Regulators have few powers to stop banks from calling in loans to comply with tougher capital standards, Britain's financial watchdog said on Thursday.

EU leaders agreed last month banks must comply with higher capital standards by next year in a bid to restore investor confidence in a sector battered by the euro zone debt crisis.

The European Banking Authority (EBA) wants banks to meet the new rules by curbing bonuses and dividends and avoiding deleveraging or scaling back loans, which would crimp an already stumbling European economy.

Financial Services Authority Chairman Adair Turner said if banks are deleveraging, he would prefer to see it done in interbank trading rather than lending operations.

There may be little regulators can do, however.

It's true to say that tools you have as a regulator to give effect to that are somewhat limited, Turner told a panel of lawmakers.

The government's Project Merlin has sought to put pressure on banks to keep lending to businesses.

EU financial services chief Michel Barnier said this week he will propose a law to empower supervisors to push banks that need to beef up their capital into curbing payouts like bonuses.

FSA Chief Executive Hector Sants told the lawmakers he was a strong supporter of the EU plans to shore up banks, which did not require UK lenders to take any action.

Sants said his conversations with non-UK banks showed they were in any case going through a deleveraging process because of the funding challenges they faced.

Without agreement among EU leaders and the EBA on extra bank capitalisation there could have been worse deleveraging as lenders faced deepening funding stresses, Turner said.

The Bank of England's Financial Policy Committee (FPC), of which Turner is a member, has debated whether lenders should be allowed to run down their capital buffers to keep credit flowing to businesses, Turner added.

EU LAW HURDLE

Turner reiterated his hardline stance on bank capital, saying there is a reasonable case that globally agreed rules to safeguard against trading risks were not tough enough.
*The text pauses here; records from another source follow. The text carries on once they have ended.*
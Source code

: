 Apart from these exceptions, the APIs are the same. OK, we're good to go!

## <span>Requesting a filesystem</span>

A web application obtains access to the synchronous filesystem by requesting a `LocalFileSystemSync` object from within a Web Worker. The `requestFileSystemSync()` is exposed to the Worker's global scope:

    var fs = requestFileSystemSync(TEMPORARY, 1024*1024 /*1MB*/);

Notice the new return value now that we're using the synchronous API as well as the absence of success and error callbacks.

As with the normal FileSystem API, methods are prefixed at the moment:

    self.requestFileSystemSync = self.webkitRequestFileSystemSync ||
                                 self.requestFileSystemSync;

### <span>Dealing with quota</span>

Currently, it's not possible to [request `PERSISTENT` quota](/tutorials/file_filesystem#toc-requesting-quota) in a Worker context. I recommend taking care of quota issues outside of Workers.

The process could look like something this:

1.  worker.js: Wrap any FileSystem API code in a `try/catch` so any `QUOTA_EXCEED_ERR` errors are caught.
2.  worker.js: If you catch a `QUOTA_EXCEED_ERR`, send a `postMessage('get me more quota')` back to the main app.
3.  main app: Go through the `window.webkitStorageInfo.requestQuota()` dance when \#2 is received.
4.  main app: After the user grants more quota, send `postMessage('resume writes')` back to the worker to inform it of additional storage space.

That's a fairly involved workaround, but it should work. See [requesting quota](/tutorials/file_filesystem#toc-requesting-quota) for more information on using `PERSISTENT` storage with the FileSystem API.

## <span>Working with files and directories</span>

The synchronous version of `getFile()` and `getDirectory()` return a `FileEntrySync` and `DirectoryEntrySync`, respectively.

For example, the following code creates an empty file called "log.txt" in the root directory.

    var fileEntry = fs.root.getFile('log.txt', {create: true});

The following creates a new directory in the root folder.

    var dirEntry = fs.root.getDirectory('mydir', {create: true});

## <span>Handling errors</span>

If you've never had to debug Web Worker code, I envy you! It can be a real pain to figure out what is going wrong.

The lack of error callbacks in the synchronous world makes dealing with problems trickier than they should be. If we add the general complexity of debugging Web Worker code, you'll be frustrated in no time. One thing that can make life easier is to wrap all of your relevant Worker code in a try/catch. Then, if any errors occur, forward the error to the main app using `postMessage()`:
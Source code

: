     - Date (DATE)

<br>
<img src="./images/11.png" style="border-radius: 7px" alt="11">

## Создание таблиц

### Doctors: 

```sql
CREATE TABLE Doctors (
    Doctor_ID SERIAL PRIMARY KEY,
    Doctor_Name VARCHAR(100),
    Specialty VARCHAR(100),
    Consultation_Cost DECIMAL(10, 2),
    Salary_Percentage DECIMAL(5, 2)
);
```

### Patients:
Also the new Basel III global bank capital accord introduces a capital surcharge of up to 2.5 percent in times of frothy credit markets.

Turner said we can imagine we might want to use that beyond the 2.5 percent.

He repeated Britain's opposition to a measure that will turn Basel III into EU law as it states the new capital standards are a maximum rather than minimum.

Turner gave a 5 out of 10 mark for the extent he was optimistic the EU law will give Britain enough flexibility to impose heavier capital requirements on some of its banks.

Sants said the measure threatens the FPC's ability to meet its financial stability mandate.

It was vitally important the UK government takes the lead in Britain to influence EU financial regulation, Sants added.

Nearly all the rules UK regulators enforce will come from the EU accessed by me on a computer, Sants said.

Britain was outvoted on Thursday over new rules that will give an EU watchdog powers to force a member state like Britain to introduce a shortselling ban on shares and bonds even if it does not want this.

Turner said the FSA will shortly publish its report into the rescue of Royal Bank of Scotland .

He said in June the report will show regulators were severely deficient in how they supervised the troubled bank.